# Tutorial 1: **Backward inference**
In this notebook, you will learn how to use pcax to do backward inference, that is predicting the inputs given the output.
Since the library is still in its early development, expect major syntax changes. You can keep coming back to this notebook to stay updated.

Good luck!

## Part 0: Importing dependencies

In [1]:
!source switch-cuda 11.7

# Core dependencies
import jax
import jax.numpy as jnp
import optax
import numpy as np

# pcax
import pcax as px # same as import pcax.pc as px
import pcax.nn as nn
from pcax.core import _

# Environment variables
import os
os.environ["XLA_PYTHON_CLIENT_PREALLOCATE"] = "false"

Switched to CUDA 11.7.


## Part 1: Defining a Model

In [2]:
class Model(px.Module):
    def __init__(self, input_dim, hidden_dim, output_dim) -> None:
        super().__init__()

        self.act_fn = jax.nn.tanh

        self.linear1 = nn.Linear(input_dim, hidden_dim)
        self.linear2 = nn.Linear(hidden_dim, hidden_dim)
        self.linear3 = nn.Linear(hidden_dim, output_dim)

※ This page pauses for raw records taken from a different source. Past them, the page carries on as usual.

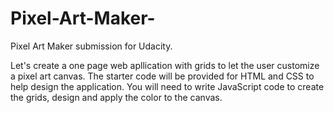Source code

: # Pixel-Art-Maker-
Pixel Art Maker submission for Udacity.

Let's create a one page web apllication with grids to let the user customize a pixel art canvas.
The starter code will be provided for HTML and CSS to help design the application.
You will need to write JavaScript code to create the grids, design and apply the color to the canvas.
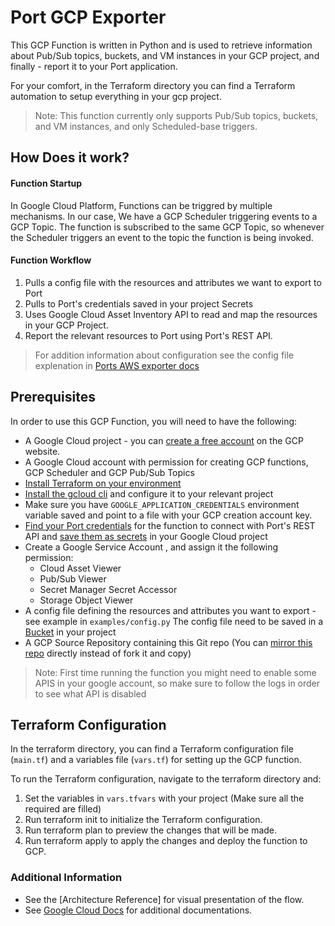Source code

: # Port GCP Exporter
This GCP Function is written in Python and is used to retrieve information about Pub/Sub topics, buckets, and VM instances in your GCP project, and finally - report it to your Port application.

For your comfort, in the Terraform directory you can find a Terraform automation to setup everything in your gcp project.
> Note: This function currently only supports Pub/Sub topics, buckets, and VM instances, and only Scheduled-base triggers.



## How Does it work?


#### Function Startup
In Google Cloud Platform, Functions can be triggred by multiple mechanisms. 
In our case, We have a GCP Scheduler triggering events to a GCP Topic.
The function is subscribed to the same GCP Topic, so whenever the Scheduler triggers an event to the topic the function is being invoked.

#### Function Workflow
1. Pulls a config file with the resources and attributes we want to export to Port
2. Pulls to Port's credentials saved in your project Secrets
3. Uses Google Cloud Asset Inventory API to read and map the resources in your GCP Project.
4. Report the relevant resources to Port using Port's REST API.

> For addition information about configuration see the config file explenation in [Ports AWS exporter docs](https://docs.getport.io/build-your-software-catalog/sync-data-to-catalog/aws/#exporter-aws-serverless-application)


## Prerequisites

In order to use this GCP Function, you will need to have the following:

- A Google Cloud project - you can [create a free account](https://cloud.google.com/free) on the GCP website.
- A Google Cloud account with permission for creating GCP functions, GCP Scheduler and GCP Pub/Sub Topics
- [Install Terraform on your environment](https://developer.hashicorp.com/terraform/tutorials/gcp-get-started/install-cli?in=terraform%2Fgcp-get-started) 
- [Install the gcloud cli](https://cloud.google.com/sdk/docs/install) and configure it to your relevant project
- Make sure you have `GOOGLE_APPLICATION_CREDENTIALS` environment variable saved and point to a file with your GCP creation account key.
- [Find your Port credentials](https://docs.getport.io/build-your-software-catalog/sync-data-to-catalog/api/#find-your-port-credentials) for the function to connect with Port's REST API and [save them as secrets](https://cloud.google.com/secret-manager/docs/creating-and-accessing-secrets) in your Google Cloud project
- Create a Google Service Account , and assign it the following permission: 
  - Cloud Asset Viewer 
  - Pub/Sub Viewer 
  - Secret Manager Secret Accessor
  - Storage Object Viewer
- A config file defining the resources and attributes you want to export - see example in `examples/config.py`
 The config file need to be saved in a [Bucket](https://cloud.google.com/storage/docs/creating-buckets) in your project
 - A GCP Source Repository containing this Git repo (You can [mirror this repo](https://cloud.google.com/source-repositories/docs/mirroring-a-github-repository) directly instead of fork it and copy)
 
> Note: First time running the function you might need to enable some APIS in your google account, so make sure to follow the logs in order to see what API is disabled


## Terraform Configuration
In the terraform directory, you can find a Terraform configuration file (`main.tf`) and a variables file (`vars.tf`) for setting up the GCP function.

To run the Terraform configuration, navigate to the terraform directory and:
1. Set the variables in `vars.tfvars` with your project (Make sure all the required are filled)
2. Run terraform init to initialize the Terraform configuration.
3. Run terraform plan to preview the changes that will be made.
4. Run terraform apply to apply the changes and deploy the function to GCP.

### Additional Information
* See the [Architecture Reference] for visual presentation of the flow.
* See [Google Cloud Docs](https://cloud.google.com/docs?hl=he) for additional documentations.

        self.pc0 = px.Layer()
        self.pc1 = px.Layer()
        self.pc2 = px.Layer()
        self.pc3 = px.Layer()

        self.pc3.x.frozen = True

    def __call__(self, x, t=None):
        x = self.pc0(x)["x"]
        x = self.pc1(self.act_fn(self.linear1(x)))["x"]
        x = self.pc2(self.act_fn(self.linear2(x)))["x"]
        x = self.pc3(self.linear3(x))["x"]

        if t is not None:
            self.pc3["x"] = t

        return self.pc3["u"]

## Part 2: Defining the data

This part is unrelated to pcax. The only highlight is noticing how JAX handles randomness by passing a key around. pcax stores the key internally and allows to access it via a `px.random.RandomKeyGenerator`. We will see later an example of its usage.

In [3]:
from sklearn.datasets import make_moons

def create_data(params, rkey):
    rkey1, rkey2 = jax.random.split(rkey)
    if params["dataset"] == "xor":
        x_dataset = jax.random.randint(rkey1, (params["num_batches"], params["batch_size"], 2), 0, 2)
        y_dataset = ((jnp.sum(x_dataset, axis=-1) % 2)[:, :, None]  == jnp.arange(2)).astype(jnp.float32)
        x_dataset = x_dataset.astype(jnp.float32) + jax.random.normal(rkey2, (params["num_batches"], params["batch_size"], 2)) * params["data_noise"]
    elif params["dataset"] == "two_moons":
        x_dataset, y_dataset = make_moons(n_samples=params["batch_size"], shuffle=True, noise=params["data_noise"], random_state=rkey[0].item())
        y_dataset = np.stack([1- y_dataset, y_dataset], axis=1)
        x_dataset, y_dataset = jnp.array(x_dataset), jnp.array(y_dataset).astype(jnp.float32)
        x_dataset, y_dataset = jnp.expand_dims(x_dataset, axis=0), jnp.expand_dims(y_dataset, axis=0)
    else:
        raise NotImplementedError(f"Dataset not implemented: {params['dataset']}")
    return x_dataset, y_dataset

## Part 3: Backward inference
Predictive coding allows us to perform backward inference by fixing the output nodes (i.e., the coordinates of a point) and predicting the input nodes (i.e., its label) that minimise the total energy of the network. To achieve so, we need to modify the inference phase. In fact, the training phase (as it always fixes both input and output nodes) does not differ from normal forward inference training.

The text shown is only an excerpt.